» **WORK REQUEST**
Where a line of the records holds the string "members", copy that line.

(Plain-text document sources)
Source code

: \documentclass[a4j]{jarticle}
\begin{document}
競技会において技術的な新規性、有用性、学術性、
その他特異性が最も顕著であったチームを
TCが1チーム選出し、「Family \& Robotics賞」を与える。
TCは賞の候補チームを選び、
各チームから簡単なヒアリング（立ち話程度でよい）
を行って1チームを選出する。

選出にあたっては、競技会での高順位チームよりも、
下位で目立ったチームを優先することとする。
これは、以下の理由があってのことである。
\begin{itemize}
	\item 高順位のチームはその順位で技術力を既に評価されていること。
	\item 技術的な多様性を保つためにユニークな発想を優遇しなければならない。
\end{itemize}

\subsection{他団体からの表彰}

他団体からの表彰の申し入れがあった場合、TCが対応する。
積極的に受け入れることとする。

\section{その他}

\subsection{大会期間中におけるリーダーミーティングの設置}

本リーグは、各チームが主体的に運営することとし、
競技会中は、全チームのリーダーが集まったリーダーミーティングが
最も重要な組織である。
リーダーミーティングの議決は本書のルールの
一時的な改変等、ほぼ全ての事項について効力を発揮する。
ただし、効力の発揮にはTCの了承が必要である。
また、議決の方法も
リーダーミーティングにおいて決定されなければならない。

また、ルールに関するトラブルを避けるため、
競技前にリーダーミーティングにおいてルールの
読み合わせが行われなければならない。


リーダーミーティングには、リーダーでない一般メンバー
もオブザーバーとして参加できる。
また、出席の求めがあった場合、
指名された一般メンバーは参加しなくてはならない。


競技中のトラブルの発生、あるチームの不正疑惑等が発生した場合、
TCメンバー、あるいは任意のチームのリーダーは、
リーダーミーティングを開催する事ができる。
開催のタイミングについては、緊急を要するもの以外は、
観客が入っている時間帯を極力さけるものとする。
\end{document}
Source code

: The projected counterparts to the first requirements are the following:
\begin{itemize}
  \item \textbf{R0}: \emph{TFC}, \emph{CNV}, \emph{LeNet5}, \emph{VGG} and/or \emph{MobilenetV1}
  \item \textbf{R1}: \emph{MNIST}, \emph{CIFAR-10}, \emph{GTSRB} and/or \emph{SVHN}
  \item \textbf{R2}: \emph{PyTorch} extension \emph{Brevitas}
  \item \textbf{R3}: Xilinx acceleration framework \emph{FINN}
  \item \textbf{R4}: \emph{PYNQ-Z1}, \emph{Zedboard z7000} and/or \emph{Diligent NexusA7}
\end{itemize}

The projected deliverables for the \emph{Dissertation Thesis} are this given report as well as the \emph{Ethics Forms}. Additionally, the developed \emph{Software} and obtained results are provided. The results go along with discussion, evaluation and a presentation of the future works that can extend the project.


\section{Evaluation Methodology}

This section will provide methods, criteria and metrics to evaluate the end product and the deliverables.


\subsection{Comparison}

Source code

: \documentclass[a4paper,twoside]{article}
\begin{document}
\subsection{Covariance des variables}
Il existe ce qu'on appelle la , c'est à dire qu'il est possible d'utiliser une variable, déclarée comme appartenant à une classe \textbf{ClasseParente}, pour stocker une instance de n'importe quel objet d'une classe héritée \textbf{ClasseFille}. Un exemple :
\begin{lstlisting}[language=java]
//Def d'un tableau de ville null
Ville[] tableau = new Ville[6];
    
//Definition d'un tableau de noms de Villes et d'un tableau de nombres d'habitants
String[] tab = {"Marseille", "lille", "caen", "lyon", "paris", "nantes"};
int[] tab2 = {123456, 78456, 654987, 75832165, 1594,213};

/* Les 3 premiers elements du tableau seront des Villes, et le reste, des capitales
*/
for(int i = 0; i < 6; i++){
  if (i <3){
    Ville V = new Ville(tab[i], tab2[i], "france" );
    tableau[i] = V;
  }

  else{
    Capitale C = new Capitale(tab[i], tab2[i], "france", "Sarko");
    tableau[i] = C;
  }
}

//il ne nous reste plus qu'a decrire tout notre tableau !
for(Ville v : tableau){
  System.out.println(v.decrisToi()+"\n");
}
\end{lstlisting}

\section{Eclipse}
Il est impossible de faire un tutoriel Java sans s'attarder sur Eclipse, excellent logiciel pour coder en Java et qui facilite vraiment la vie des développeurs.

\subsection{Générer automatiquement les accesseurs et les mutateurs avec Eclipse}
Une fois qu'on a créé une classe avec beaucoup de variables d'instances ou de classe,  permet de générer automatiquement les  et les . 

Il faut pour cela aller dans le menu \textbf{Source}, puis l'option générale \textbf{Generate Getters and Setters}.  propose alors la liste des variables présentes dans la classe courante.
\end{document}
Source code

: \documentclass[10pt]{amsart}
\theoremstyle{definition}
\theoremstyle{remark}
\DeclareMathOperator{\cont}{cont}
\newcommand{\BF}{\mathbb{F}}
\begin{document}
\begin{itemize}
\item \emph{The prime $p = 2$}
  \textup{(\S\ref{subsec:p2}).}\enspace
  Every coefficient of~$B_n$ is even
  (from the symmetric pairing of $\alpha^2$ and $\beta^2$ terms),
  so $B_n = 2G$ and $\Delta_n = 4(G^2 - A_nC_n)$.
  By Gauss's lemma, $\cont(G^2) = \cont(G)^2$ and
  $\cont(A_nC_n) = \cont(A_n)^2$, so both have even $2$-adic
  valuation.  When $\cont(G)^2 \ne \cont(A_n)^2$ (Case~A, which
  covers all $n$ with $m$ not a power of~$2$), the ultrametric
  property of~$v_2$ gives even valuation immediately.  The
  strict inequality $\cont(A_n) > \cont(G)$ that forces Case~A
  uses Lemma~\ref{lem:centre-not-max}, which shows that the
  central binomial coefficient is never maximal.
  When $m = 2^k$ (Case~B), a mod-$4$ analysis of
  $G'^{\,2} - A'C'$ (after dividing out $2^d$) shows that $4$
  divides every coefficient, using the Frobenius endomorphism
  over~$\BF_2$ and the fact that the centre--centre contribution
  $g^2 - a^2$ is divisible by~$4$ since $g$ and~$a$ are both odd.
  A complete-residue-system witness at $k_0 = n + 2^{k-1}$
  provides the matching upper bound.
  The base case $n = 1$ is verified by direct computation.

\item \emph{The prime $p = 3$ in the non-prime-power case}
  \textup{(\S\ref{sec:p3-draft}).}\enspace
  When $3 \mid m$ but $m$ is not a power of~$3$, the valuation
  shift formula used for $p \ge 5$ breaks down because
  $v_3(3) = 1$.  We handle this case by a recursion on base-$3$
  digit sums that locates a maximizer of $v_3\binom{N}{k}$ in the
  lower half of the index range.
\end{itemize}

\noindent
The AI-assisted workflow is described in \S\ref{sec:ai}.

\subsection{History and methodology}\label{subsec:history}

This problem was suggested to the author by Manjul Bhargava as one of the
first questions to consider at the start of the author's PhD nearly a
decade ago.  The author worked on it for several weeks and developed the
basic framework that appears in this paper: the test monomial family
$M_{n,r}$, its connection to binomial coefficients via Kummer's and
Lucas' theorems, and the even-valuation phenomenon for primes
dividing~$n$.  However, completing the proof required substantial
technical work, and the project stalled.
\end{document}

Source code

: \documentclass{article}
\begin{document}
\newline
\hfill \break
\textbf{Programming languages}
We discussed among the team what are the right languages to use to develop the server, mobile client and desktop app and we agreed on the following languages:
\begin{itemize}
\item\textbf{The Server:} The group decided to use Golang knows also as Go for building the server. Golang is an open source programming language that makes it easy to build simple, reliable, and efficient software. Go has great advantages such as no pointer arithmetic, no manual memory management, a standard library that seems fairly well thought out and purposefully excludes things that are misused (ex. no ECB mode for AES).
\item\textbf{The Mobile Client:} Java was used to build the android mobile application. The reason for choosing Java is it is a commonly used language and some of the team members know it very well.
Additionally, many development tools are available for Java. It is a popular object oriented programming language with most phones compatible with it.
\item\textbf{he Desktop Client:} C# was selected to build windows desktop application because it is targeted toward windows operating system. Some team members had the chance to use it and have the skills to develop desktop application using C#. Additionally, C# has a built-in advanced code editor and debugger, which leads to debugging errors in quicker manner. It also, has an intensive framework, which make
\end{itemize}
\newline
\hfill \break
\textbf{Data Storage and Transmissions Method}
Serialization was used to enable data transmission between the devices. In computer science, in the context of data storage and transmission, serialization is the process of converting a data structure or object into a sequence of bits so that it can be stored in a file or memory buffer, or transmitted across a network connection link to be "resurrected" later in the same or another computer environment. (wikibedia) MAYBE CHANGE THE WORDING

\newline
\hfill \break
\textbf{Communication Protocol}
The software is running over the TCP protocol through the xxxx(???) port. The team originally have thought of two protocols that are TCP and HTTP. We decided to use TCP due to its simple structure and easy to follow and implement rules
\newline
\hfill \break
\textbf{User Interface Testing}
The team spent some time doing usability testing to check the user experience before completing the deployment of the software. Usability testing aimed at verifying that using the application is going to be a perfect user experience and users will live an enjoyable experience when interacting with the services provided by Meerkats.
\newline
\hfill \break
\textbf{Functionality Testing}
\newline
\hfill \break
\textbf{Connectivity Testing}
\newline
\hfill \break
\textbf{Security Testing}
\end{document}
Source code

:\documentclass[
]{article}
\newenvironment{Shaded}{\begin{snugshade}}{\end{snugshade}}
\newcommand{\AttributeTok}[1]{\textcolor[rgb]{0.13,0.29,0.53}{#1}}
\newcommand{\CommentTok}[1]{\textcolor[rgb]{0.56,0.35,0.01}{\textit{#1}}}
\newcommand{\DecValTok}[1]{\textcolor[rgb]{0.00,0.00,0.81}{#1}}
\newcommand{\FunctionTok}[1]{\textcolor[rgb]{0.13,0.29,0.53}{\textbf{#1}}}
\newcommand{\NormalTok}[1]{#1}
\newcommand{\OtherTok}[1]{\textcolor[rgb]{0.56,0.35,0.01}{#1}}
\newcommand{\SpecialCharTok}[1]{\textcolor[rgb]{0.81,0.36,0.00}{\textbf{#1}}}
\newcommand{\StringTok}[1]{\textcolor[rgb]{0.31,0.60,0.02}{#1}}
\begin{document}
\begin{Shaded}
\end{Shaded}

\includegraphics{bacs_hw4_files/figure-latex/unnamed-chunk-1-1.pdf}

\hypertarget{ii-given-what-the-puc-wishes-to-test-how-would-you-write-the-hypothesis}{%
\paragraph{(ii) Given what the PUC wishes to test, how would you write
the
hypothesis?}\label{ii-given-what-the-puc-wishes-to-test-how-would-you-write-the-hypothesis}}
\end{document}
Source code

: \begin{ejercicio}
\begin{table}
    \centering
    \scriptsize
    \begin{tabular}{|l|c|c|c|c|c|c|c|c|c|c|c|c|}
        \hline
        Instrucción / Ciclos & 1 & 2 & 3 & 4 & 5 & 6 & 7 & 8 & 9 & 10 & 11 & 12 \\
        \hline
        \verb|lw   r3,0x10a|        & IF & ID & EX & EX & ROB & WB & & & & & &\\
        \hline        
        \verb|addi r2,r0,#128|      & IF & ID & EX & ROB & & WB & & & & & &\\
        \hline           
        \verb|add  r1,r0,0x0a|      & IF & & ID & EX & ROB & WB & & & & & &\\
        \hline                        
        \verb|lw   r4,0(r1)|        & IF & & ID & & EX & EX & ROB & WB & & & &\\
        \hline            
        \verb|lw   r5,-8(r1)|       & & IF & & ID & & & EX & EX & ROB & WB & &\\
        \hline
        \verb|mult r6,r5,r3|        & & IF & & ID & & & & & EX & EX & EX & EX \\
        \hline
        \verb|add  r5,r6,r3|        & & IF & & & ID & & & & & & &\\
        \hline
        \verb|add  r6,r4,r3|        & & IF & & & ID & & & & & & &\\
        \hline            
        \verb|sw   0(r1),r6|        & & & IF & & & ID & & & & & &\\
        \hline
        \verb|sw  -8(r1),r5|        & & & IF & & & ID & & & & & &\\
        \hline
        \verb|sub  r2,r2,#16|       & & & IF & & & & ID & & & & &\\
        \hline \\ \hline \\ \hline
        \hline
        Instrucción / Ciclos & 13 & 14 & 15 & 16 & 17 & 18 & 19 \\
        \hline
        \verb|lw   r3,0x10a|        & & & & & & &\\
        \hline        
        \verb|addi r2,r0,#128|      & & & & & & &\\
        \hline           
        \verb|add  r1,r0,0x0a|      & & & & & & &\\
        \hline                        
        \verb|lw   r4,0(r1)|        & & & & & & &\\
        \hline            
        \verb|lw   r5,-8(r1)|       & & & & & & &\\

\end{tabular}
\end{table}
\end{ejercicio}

» **EXPECTED ANSWER**
\item\textbf{The Mobile Client:} Java was used to build the android mobile application. The reason for choosing Java is it is a commonly used language and some of the team members know it very well.
\item\textbf{he Desktop Client:} C# was selected to build windows desktop application because it is targeted toward windows operating system. Some team members had the chance to use it and have the skills to develop desktop application using C#. Additionally, C# has a built-in advanced code editor and debugger, which leads to debugging errors in quicker manner. It also, has an intensive framework, which make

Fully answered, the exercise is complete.